Saved data entries

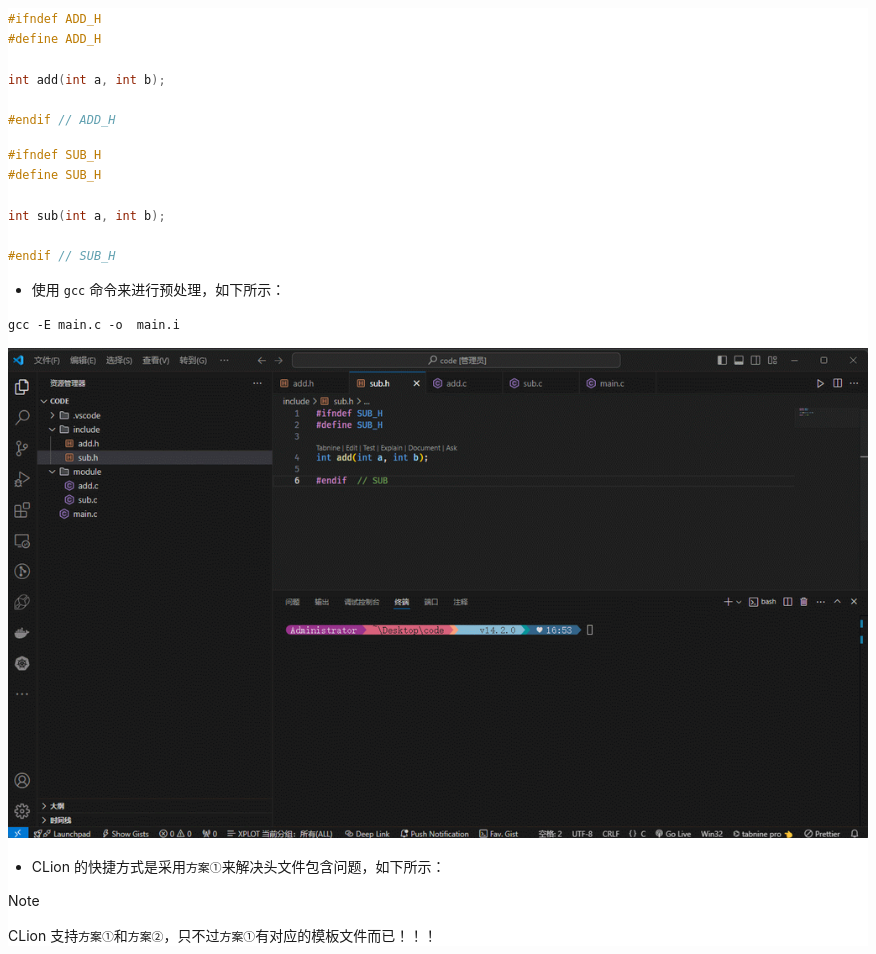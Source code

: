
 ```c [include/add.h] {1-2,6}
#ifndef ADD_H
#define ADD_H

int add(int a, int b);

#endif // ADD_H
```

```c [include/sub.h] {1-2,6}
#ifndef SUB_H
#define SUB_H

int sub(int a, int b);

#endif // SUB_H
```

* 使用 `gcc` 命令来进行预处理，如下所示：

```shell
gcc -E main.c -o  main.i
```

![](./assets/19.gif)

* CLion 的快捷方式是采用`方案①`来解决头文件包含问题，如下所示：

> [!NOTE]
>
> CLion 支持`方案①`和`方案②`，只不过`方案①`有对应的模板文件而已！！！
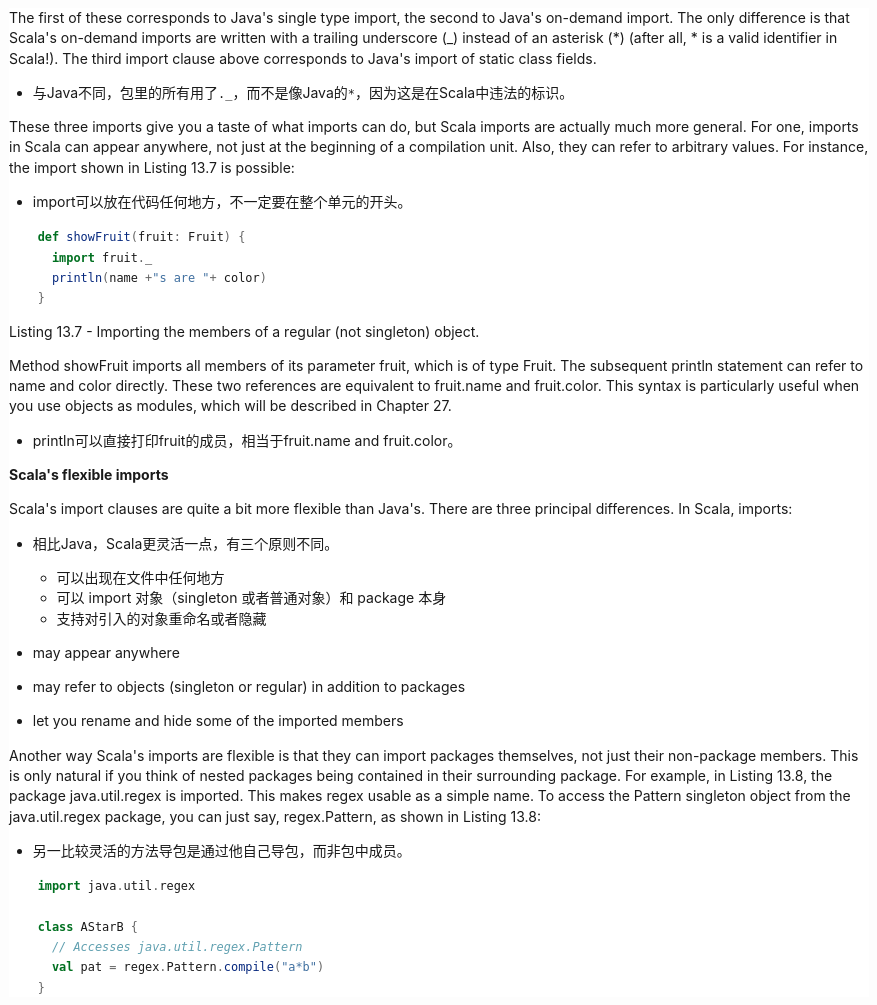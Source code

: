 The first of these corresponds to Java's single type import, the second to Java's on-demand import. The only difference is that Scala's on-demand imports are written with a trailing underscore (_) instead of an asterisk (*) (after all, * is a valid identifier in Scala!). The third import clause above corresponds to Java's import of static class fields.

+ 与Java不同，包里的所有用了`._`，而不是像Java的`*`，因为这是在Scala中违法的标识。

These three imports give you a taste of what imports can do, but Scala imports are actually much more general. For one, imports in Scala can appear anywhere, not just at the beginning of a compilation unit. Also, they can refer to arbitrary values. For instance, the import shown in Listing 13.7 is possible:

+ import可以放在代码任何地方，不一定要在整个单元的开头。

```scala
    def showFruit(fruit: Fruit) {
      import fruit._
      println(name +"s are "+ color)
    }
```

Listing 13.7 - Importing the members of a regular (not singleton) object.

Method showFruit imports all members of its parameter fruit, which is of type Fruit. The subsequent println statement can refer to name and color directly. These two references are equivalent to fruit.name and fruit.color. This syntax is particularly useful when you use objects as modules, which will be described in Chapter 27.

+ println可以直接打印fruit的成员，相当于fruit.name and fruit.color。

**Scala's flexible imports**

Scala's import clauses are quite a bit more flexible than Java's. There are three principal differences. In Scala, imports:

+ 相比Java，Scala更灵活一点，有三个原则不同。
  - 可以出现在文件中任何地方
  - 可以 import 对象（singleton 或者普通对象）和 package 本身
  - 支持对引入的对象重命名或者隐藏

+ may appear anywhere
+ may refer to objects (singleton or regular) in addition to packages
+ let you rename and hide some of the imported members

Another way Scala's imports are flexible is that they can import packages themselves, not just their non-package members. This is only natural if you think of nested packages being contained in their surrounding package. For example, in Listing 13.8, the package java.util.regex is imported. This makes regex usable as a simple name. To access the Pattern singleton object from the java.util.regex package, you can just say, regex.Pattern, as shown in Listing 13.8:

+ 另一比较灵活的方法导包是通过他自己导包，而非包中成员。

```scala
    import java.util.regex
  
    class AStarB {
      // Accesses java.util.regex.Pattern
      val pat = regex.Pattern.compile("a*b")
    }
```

REQUIRED ACTION: In your answer, print the entries above exactly, with the pictures left out.

RESULT BELOW:
Source code

:
 ```c [include/add.h] {1-2,6}
#ifndef ADD_H
#define ADD_H

int add(int a, int b);

#endif // ADD_H
```

```c [include/sub.h] {1-2,6}
#ifndef SUB_H
#define SUB_H

int sub(int a, int b);

#endif // SUB_H
```

* 使用 `gcc` 命令来进行预处理，如下所示：

```shell
gcc -E main.c -o  main.i
```

![](./assets/19.gif)

* CLion 的快捷方式是采用`方案①`来解决头文件包含问题，如下所示：

> [!NOTE]
>
> CLion 支持`方案①`和`方案②`，只不过`方案①`有对应的模板文件而已！！！
Source code

: The first of these corresponds to Java's single type import, the second to Java's on-demand import. The only difference is that Scala's on-demand imports are written with a trailing underscore (_) instead of an asterisk (*) (after all, * is a valid identifier in Scala!). The third import clause above corresponds to Java's import of static class fields.

+ 与Java不同，包里的所有用了`._`，而不是像Java的`*`，因为这是在Scala中违法的标识。

These three imports give you a taste of what imports can do, but Scala imports are actually much more general. For one, imports in Scala can appear anywhere, not just at the beginning of a compilation unit. Also, they can refer to arbitrary values. For instance, the import shown in Listing 13.7 is possible:

+ import可以放在代码任何地方，不一定要在整个单元的开头。

```scala
    def showFruit(fruit: Fruit) {
      import fruit._
      println(name +"s are "+ color)
    }
```

Listing 13.7 - Importing the members of a regular (not singleton) object.

Method showFruit imports all members of its parameter fruit, which is of type Fruit. The subsequent println statement can refer to name and color directly. These two references are equivalent to fruit.name and fruit.color. This syntax is particularly useful when you use objects as modules, which will be described in Chapter 27.

+ println可以直接打印fruit的成员，相当于fruit.name and fruit.color。

**Scala's flexible imports**

Scala's import clauses are quite a bit more flexible than Java's. There are three principal differences. In Scala, imports:

+ 相比Java，Scala更灵活一点，有三个原则不同。
  - 可以出现在文件中任何地方
  - 可以 import 对象（singleton 或者普通对象）和 package 本身
  - 支持对引入的对象重命名或者隐藏

+ may appear anywhere
+ may refer to objects (singleton or regular) in addition to packages
+ let you rename and hide some of the imported members

Another way Scala's imports are flexible is that they can import packages themselves, not just their non-package members. This is only natural if you think of nested packages being contained in their surrounding package. For example, in Listing 13.8, the package java.util.regex is imported. This makes regex usable as a simple name. To access the Pattern singleton object from the java.util.regex package, you can just say, regex.Pattern, as shown in Listing 13.8:

+ 另一比较灵活的方法导包是通过他自己导包，而非包中成员。

```scala
    import java.util.regex
  
    class AStarB {
      // Accesses java.util.regex.Pattern
      val pat = regex.Pattern.compile("a*b")
    }
```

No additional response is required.